(Instructor : Nishant Panda)
Additional References
Last lecture we introduced the bootstrap as a technique to evaluate statistical (frequentist) properties of an estimator. We looked at the plug-in estimator and laid down notation for understanding the bootstrap method. Today we will explore the bootstrap technique to approximate the standard error and bias of an estimator.

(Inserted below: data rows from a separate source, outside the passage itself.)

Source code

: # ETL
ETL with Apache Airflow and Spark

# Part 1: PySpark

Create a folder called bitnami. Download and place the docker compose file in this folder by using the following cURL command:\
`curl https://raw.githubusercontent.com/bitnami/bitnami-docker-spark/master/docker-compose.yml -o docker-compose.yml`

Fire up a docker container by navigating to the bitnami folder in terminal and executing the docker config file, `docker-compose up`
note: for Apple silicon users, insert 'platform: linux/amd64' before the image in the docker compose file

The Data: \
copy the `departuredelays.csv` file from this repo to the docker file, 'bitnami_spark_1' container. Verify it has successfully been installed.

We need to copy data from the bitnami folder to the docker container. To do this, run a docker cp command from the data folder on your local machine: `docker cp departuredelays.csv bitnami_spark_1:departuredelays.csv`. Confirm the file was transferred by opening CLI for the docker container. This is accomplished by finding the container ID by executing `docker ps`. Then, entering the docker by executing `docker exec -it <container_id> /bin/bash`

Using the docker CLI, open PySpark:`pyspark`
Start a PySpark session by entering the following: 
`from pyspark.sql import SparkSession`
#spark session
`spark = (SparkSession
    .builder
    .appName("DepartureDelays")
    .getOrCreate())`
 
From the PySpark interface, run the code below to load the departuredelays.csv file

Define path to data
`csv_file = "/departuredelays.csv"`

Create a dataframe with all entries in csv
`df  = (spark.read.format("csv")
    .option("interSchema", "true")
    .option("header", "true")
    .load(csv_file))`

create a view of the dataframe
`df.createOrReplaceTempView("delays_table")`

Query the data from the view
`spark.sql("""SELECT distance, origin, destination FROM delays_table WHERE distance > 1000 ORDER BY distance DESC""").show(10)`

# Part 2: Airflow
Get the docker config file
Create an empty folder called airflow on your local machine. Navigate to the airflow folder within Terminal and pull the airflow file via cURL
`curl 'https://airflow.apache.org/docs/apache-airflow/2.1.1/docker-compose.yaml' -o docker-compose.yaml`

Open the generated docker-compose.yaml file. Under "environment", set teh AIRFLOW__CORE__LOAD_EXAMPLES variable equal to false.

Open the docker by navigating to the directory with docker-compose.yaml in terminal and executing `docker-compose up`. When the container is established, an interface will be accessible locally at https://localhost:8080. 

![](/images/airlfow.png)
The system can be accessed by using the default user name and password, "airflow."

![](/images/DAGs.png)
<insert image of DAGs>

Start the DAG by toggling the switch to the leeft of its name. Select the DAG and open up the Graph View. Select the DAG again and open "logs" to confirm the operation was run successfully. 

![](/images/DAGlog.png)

Let \(X \sim F\) be a random variable (could be multidimensional!) whose c.d.f is given by \(F(x)\). Let us denote the expectation, variance and median of \(X\) by \(\mu_{F}\), \(\sigma^{2}_{F}\) and \(med_{F}\) to emphasize the distribution. These are all parameters of the distribution \(F\). In general, we denote a parameter \(\theta\) as a function the distribution \(F\), denoted as \(\theta = T(F)\) or \(\theta_{F}\) for short . Let \(X_1, X_2, \dots, X_n\) be a random sample of size \(n\) of \(X\). An estimator \(\widehat{\theta}\), is a function of the sample, i.e \(\widehat{\theta} = h(X_1, X_2, \dots, X_n)\). For example, if \(\theta_{F} = \mu_F\), then \(\widehat{\theta} = \overline{X}\) is an estimator for the mean. Similarly, if \(\theta_{F} = \sigma^{2}_F\), then \(\widehat{\theta} = S^2\) is an estimator for the variance. Let \(\widehat{F}\) be an estimated c.d.f, then \(\widehat{\theta}_{\widehat{F}}\) is the plug-in estimator for \(\theta\). As we saw last time, if \(\widehat{F}\) is the emperical c.d.f then, \[ \frac{1}{n}\sum\limits_{i = 1}^{n}(X_i - \overline{X})^2 \]
is the plug-in estimator for the variance. This is different from the usual estimator \(S^2\) (note the \(1/n\) as compared to the \(1/(n-1)\)!
Let \(X \sim N(\mu, \sigma^2)\). Let \(X_1, X_2, \dots, X_n\) be a random sample of \(X\). And say we are interested in estimating \(\sigma^2\) using the sample variance as the estimator. Let \(F\) be the normal c.d.f and let us indicate the mean and the variance as \(\mu_F\) and \(\sigma^2_{F}\). Estimate the Standard Error (SE) of \(S^2\).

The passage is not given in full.